Those lines of the data that hold the word "ChatArea" are to be copied out.

**** Data records

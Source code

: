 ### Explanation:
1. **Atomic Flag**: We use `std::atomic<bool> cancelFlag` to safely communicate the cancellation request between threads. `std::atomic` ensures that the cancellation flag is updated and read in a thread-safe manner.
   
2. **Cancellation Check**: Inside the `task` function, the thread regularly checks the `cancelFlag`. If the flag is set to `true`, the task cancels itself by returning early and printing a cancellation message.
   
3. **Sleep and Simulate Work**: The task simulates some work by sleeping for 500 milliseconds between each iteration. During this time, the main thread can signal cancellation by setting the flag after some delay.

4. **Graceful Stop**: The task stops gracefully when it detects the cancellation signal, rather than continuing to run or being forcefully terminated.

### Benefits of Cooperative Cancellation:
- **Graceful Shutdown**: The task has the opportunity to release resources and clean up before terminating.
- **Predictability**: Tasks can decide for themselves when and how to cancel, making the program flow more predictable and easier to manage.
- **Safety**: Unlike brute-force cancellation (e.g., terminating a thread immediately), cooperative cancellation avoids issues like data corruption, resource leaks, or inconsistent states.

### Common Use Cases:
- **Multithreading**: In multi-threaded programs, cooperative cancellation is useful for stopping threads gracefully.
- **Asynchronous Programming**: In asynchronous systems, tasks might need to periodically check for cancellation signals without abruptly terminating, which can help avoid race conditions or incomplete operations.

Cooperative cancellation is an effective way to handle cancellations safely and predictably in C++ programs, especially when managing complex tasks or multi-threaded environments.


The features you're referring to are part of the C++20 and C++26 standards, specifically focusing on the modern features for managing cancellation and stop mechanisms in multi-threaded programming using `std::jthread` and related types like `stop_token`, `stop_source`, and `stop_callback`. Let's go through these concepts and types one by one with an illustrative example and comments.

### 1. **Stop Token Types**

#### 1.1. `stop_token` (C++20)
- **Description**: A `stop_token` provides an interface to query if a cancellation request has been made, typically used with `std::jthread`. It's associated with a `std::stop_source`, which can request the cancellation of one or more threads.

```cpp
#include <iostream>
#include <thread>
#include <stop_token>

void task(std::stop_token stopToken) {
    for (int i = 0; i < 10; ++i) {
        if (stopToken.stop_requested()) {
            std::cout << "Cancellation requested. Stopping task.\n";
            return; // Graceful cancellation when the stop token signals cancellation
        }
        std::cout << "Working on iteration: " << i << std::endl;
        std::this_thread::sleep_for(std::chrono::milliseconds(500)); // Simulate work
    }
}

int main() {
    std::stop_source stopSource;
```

********
**** Data records

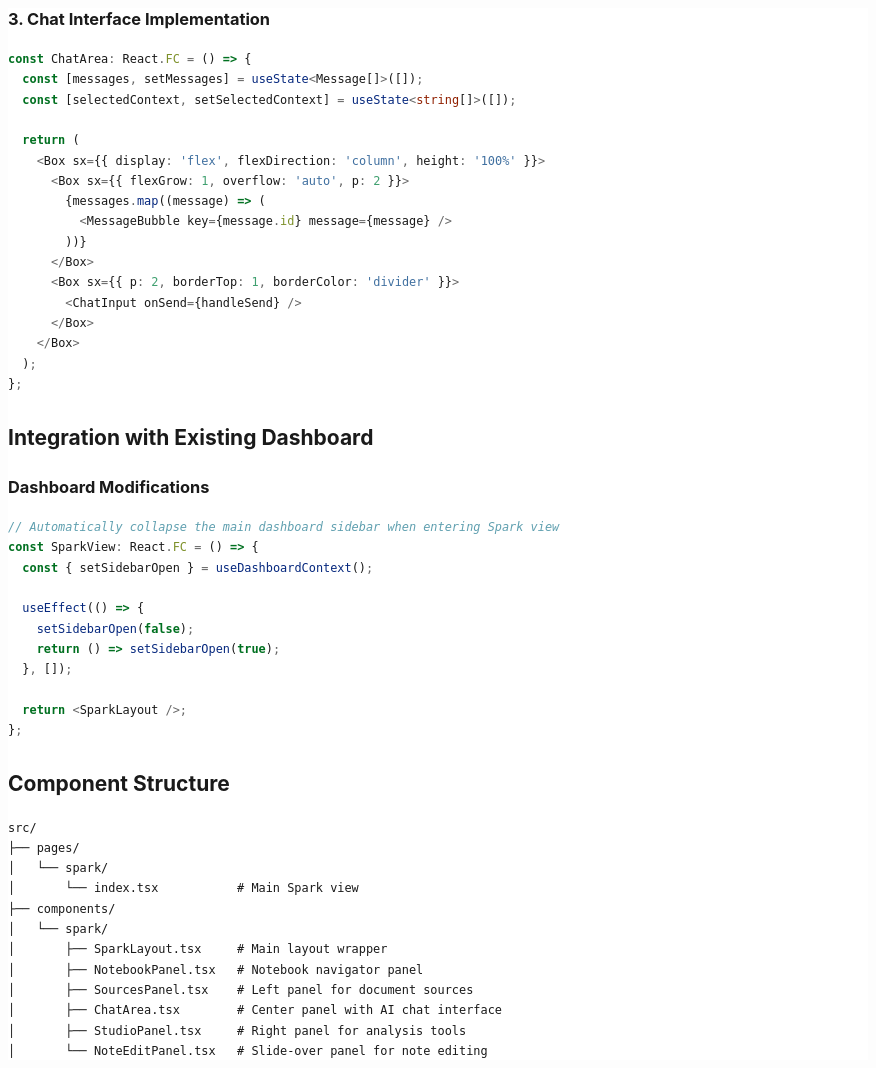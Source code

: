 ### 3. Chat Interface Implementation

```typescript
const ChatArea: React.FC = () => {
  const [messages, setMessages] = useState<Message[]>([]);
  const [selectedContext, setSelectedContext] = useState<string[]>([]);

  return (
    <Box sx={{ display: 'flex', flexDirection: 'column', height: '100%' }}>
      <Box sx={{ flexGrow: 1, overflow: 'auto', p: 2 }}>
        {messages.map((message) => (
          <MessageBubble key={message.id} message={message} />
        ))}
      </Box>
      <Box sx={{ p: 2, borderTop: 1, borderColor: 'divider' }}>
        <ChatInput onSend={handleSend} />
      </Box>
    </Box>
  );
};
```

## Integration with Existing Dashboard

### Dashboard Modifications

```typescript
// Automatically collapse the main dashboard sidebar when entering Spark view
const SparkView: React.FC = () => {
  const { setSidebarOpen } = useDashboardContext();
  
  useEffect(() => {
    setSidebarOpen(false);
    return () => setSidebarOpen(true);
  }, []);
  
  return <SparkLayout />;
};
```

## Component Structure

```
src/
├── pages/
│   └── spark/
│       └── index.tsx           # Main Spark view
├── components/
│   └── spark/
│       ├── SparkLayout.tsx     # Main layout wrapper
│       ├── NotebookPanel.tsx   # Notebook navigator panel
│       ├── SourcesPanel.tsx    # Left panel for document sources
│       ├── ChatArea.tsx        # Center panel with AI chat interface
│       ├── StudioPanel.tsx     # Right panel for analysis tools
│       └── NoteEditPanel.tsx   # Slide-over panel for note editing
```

********

■ Result below
const ChatArea: React.FC = () => {
│       ├── ChatArea.tsx        # Center panel with AI chat interface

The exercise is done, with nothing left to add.